## Your goal
Reproduce the entries shown below only from the line with "When your name" down to the line with "is not acceptable.)", keeping both end lines and copying each one exactly.

(Collected data entries)
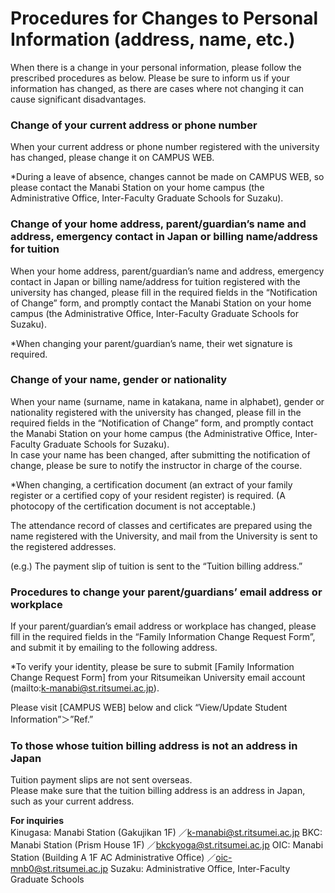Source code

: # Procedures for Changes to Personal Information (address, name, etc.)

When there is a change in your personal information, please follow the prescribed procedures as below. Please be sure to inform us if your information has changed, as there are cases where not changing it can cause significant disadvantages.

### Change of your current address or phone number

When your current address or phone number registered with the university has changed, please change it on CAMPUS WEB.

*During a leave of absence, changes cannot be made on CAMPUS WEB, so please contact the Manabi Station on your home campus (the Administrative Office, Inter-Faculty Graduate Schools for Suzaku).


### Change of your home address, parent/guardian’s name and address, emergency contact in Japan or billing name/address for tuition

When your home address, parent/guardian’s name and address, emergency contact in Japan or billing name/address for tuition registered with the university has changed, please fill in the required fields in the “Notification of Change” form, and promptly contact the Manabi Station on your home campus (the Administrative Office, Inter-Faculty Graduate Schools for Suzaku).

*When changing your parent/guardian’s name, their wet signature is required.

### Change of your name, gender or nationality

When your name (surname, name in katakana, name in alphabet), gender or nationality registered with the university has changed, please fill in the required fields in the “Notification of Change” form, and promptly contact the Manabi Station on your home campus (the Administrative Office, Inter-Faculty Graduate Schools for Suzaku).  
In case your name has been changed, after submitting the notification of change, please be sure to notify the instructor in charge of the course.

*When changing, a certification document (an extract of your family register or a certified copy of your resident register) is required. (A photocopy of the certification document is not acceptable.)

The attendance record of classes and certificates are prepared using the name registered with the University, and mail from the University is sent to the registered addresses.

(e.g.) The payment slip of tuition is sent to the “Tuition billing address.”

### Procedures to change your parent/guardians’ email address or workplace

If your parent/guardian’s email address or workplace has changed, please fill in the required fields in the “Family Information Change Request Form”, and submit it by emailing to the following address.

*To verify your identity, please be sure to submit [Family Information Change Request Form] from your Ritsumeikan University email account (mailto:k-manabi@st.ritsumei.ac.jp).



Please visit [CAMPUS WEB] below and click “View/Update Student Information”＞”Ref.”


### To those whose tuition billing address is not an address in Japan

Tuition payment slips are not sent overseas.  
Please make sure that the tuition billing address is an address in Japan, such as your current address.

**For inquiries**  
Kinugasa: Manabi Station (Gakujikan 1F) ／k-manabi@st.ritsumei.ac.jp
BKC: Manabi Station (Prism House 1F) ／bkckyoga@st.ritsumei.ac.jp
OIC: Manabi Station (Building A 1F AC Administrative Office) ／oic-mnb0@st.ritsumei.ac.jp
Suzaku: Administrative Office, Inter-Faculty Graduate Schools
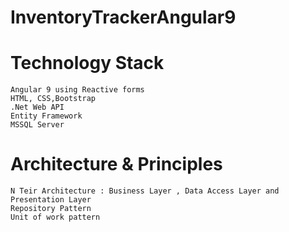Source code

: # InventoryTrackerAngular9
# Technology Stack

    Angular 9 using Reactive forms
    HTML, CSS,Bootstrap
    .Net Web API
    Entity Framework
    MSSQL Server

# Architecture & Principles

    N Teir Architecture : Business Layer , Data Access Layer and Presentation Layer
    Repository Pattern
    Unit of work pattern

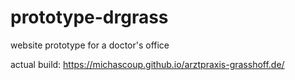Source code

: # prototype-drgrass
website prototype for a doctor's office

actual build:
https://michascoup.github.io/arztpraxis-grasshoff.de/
==
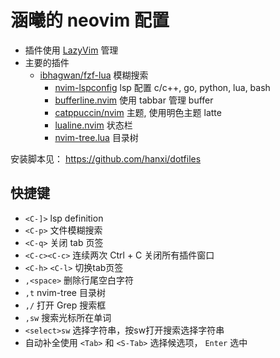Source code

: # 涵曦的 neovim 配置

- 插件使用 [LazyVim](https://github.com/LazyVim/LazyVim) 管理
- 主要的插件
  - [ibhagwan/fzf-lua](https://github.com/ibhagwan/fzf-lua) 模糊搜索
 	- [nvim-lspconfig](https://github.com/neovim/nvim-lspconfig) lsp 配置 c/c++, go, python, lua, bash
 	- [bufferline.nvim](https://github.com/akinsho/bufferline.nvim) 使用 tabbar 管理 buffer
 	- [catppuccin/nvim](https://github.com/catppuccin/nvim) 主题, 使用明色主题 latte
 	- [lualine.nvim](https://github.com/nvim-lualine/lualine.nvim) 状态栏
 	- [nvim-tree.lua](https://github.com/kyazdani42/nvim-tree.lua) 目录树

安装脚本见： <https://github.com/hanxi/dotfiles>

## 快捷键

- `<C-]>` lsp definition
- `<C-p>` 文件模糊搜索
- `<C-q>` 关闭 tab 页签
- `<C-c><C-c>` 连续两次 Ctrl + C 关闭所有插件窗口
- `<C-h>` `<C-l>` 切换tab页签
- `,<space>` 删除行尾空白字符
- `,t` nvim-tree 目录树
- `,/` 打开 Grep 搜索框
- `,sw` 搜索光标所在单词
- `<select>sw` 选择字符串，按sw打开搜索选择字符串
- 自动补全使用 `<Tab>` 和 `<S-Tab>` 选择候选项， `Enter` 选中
---
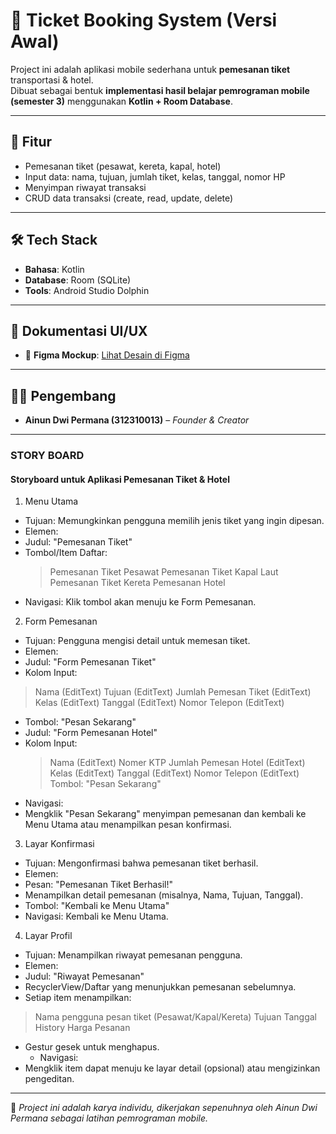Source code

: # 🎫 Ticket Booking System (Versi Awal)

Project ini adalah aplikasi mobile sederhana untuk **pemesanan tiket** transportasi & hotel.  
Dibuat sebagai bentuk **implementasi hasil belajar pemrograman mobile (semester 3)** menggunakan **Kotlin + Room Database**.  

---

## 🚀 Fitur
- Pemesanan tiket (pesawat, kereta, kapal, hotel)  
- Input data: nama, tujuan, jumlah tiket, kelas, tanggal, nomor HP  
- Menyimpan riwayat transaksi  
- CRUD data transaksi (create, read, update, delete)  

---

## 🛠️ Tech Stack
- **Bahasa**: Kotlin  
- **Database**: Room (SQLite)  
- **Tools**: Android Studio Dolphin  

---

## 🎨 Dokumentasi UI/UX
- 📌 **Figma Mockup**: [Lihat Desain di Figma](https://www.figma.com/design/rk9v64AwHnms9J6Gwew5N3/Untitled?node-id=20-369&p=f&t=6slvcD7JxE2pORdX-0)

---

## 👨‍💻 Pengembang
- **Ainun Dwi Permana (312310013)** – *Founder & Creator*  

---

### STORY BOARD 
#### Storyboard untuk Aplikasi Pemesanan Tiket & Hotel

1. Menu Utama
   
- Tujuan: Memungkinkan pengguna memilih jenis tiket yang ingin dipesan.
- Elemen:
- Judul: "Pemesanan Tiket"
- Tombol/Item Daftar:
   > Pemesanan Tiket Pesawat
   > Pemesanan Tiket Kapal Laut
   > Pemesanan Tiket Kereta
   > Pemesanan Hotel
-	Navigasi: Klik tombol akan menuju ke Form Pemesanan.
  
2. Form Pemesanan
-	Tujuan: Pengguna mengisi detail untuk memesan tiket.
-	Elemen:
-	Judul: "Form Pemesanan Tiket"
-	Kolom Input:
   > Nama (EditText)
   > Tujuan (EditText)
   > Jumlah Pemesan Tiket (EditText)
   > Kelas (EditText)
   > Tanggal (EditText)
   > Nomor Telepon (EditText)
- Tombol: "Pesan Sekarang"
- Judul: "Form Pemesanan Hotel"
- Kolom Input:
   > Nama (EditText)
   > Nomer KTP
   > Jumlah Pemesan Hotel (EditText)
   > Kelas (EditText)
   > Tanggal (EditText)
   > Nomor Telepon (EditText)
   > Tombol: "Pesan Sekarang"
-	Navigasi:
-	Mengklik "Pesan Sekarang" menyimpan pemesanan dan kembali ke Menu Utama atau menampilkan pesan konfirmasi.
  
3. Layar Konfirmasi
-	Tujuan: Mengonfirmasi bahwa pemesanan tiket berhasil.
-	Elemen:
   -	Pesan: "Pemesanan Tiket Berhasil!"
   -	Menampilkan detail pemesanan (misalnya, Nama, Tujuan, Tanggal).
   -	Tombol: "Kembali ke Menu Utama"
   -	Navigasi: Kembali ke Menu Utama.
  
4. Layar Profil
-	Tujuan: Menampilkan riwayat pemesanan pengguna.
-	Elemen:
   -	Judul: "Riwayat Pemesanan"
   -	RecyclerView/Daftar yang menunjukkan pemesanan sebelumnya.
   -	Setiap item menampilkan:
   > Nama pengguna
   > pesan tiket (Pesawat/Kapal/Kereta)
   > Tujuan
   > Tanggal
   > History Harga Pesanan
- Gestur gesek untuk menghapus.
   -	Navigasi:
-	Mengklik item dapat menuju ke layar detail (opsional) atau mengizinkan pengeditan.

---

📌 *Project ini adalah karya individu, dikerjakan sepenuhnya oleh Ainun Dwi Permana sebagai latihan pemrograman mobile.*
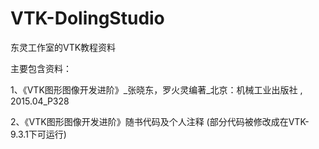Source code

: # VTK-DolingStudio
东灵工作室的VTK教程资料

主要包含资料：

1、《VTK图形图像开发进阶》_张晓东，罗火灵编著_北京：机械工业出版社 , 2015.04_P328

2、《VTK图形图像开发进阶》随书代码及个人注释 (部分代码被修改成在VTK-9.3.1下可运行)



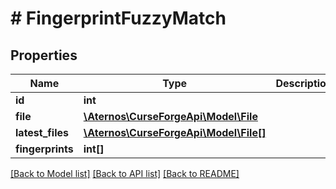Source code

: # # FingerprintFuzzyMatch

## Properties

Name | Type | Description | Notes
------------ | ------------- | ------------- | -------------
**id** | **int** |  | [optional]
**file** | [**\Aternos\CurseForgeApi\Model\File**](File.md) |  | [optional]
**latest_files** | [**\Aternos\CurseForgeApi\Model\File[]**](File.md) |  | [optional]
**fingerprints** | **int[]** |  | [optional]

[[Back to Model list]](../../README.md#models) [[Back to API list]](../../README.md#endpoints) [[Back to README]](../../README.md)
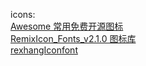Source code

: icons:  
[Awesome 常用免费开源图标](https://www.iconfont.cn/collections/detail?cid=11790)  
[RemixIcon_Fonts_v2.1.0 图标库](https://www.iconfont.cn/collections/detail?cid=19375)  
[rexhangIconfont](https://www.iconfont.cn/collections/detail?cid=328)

## Solution for this problem
When your name (surname, name in katakana, name in alphabet), gender or nationality registered with the university has changed, please fill in the required fields in the “Notification of Change” form, and promptly contact the Manabi Station on your home campus (the Administrative Office, Inter-Faculty Graduate Schools for Suzaku).  
In case your name has been changed, after submitting the notification of change, please be sure to notify the instructor in charge of the course.

*When changing, a certification document (an extract of your family register or a certified copy of your resident register) is required. (A photocopy of the certification document is not acceptable.)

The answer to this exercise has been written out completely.